Nicht-Cholera-Vibrionen verursachen Gastroenteritiden, Wund- und Ohrinfektionen (zumeist im äußeren Gehörgang). Sie werden durch den Aufenthalt in kontaminierten Gewässern oder durch den Verzehr von nicht ausreichend gegarten Meeres früchten übertragen. Äußerst selten kann es auch zu gastrointestinalen Symptomen oder Durchfall nach dem Verschlucken von kontaminiertem Seewasser kommen. Allerdings müsste ein gesunder Erwachsener wahrscheinlich „mindestens einen Liter Wasser des Neusiedler Sees trinken, um zu erkranken“, kalmiert Kirschner. Allerdings ließen sich exakte quantitative Risikoabschätzungen aufgrund fehlender Dosis-Wirkungsbeziehung „nur schwer“ durchführen. Zu den Risikogruppen zählen ältere Menschen, immunsupprimierte Patienten und Personen mit chronischen Erkrankungen wie Diabetes mellitus. „In klinischen Proben finden wir Nicht-Cholera-Vibrionen nicht sehr häufig, sie sind eher die Ausnahme. Zufällig hatten wir vor Kurzem ein Isolat. Insgesamt kommen wir jährlich auf fünf bis zehn Isolate“, sagt Orth-Höller. Erhebungen aus Deutschland zeigen, dass Wundinfektionen die mit Abstand häufigste klinische Manifestation sind. Orth-Höller dazu: „Gerade bei Wundinfektionen kann die Entzündung bis tief ins Gewebe gehen, von Nekrosen begleitet sein und in den schwersten Fällen zu einer lebensbedrohlichen Sepsis führen.“ Die Schwere der Erkrankung hängt vom jeweiligen Stamm und vom Immunstatus des Patienten ab. Infektionen mit V. vulnificus gehen dabei mit einer besonders hohen Mortalität einher. Dieser Erreger wurde aber – so Kirschner – bislang in Österreich noch nie nachgewiesen. „Nachdem das Bakterium offene Wunden als Eintrittspforte nützt, ist es außerdem ratsam, das Wasser solange zu meiden, bis die Wunde verheilt ist oder sie zumindest gut wasserdicht zu verbinden“, erklärt Orth-Höller. Das gilt besonders für Personen mit einer chronischen Hauterkrankung wie Psoriasis vulgaris, Neurodermitis und auch bei offener Haut.

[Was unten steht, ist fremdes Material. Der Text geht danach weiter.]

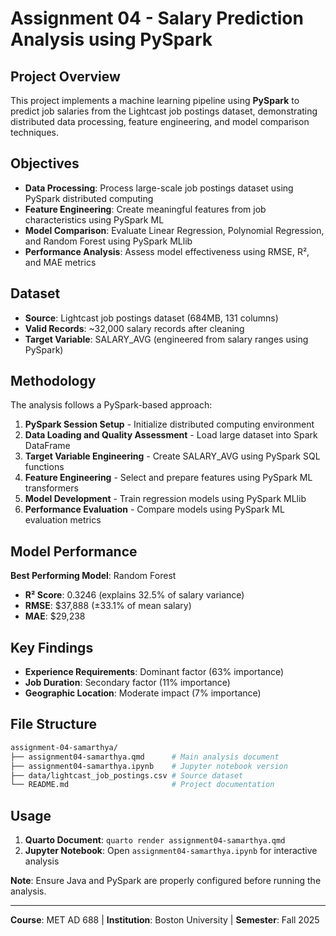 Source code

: # Assignment 04 - Salary Prediction Analysis using PySpark

## Project Overview

This project implements a machine learning pipeline using **PySpark** to predict job salaries from the Lightcast job postings dataset, demonstrating distributed data processing, feature engineering, and model comparison techniques.

## Objectives

- **Data Processing**: Process large-scale job postings dataset using PySpark distributed computing
- **Feature Engineering**: Create meaningful features from job characteristics using PySpark ML  
- **Model Comparison**: Evaluate Linear Regression, Polynomial Regression, and Random Forest using PySpark MLlib
- **Performance Analysis**: Assess model effectiveness using RMSE, R², and MAE metrics

## Dataset

- **Source**: Lightcast job postings dataset (684MB, 131 columns)
- **Valid Records**: ~32,000 salary records after cleaning
- **Target Variable**: SALARY_AVG (engineered from salary ranges using PySpark)

## Methodology

The analysis follows a PySpark-based approach:

1. **PySpark Session Setup** - Initialize distributed computing environment
2. **Data Loading and Quality Assessment** - Load large dataset into Spark DataFrame
3. **Target Variable Engineering** - Create SALARY_AVG using PySpark SQL functions  
4. **Feature Engineering** - Select and prepare features using PySpark ML transformers
5. **Model Development** - Train regression models using PySpark MLlib
6. **Performance Evaluation** - Compare models using PySpark ML evaluation metrics

## Model Performance

**Best Performing Model**: Random Forest
- **R² Score**: 0.3246 (explains 32.5% of salary variance)
- **RMSE**: $37,888 (±33.1% of mean salary)
- **MAE**: $29,238

## Key Findings

- **Experience Requirements**: Dominant factor (63% importance)
- **Job Duration**: Secondary factor (11% importance)  
- **Geographic Location**: Moderate impact (7% importance)

## File Structure

```bash
assignment-04-samarthya/
├── assignment04-samarthya.qmd      # Main analysis document
├── assignment04-samarthya.ipynb    # Jupyter notebook version
├── data/lightcast_job_postings.csv # Source dataset
└── README.md                       # Project documentation
```

## Usage

1. **Quarto Document**: `quarto render assignment04-samarthya.qmd`
2. **Jupyter Notebook**: Open `assignment04-samarthya.ipynb` for interactive analysis

**Note**: Ensure Java and PySpark are properly configured before running the analysis.

---

**Course**: MET AD 688 | **Institution**: Boston University | **Semester**: Fall 2025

Rasch Antibiotika verordnen

Bei der Therapie von Nicht-Cholera-Vibrionen werden Cephalosporine der dritten Generation, Tetrazykline oder Gyrasehemmer eingesetzt. Kirschner empfiehlt, „rasch mit dem Erregernachweis und der Therapie zu beginnen, da sich das Bakterium rasant vermehrt.“ Orth-Höller ergänzt: „Wir empfehlen bei Verdacht immer eine mikrobiologische Abklärung vor dem ersten Einsatz von Antibiotika für den Erregernachweis und um eine spezifische Therapie einzuleiten“. Sollte die Antibiotikathe-rapie nicht erfolgreich sein, müsse sie „neuerlich evaluiert werden“, betont Orth-Höller. Erhöhte Resistenzen bestehen – so Kirschner – gegenüber Aminoglykosiden, Aminopenicilinen und Streptomycin. „Das spielt aber erst bei einem schweren Verlauf, der in Österreich ohnehin selten ist, eine Rolle.“


Auf einen Blick

1) Vibrionen sind gramnegative Bakterien, deren Prävalenz von der Wassertemperatur (ab 20 Grad Celsius) und dem Salzgehalt (bis 2,5 Prozent) abhängt und vor allem in Stillgewässern hoch sein kann.<
2) Nicht-Cholera-Vibrionen verursachen Wund- und Ohrinfektionen bei Kontakt mit kontaminiertem Wasser; zu Gastroenteritiden kommt es vor allem nach dem Konsum von unzureichend gegarten Meerestieren.
3) Toxinbildende Cholera-Vibrionen verursachen Cholera, was vor allem für Fernreisen (Afrika, Indien) relevant ist.
4) Immunsupprimierte, Ältere und chronisch Kranke (vor allem Diabetes mellitus, Lebererkrankungen) zählen zu Risikogruppen für schwere Verläufe.
5) Therapie: Cephalosporine der dritten Generation, Tetrazykline. Bekannte Resistenzen: Aminoglykoside, Aminopenicilline, Streptomycin bei Nord-/Ostsee-Vibrionen.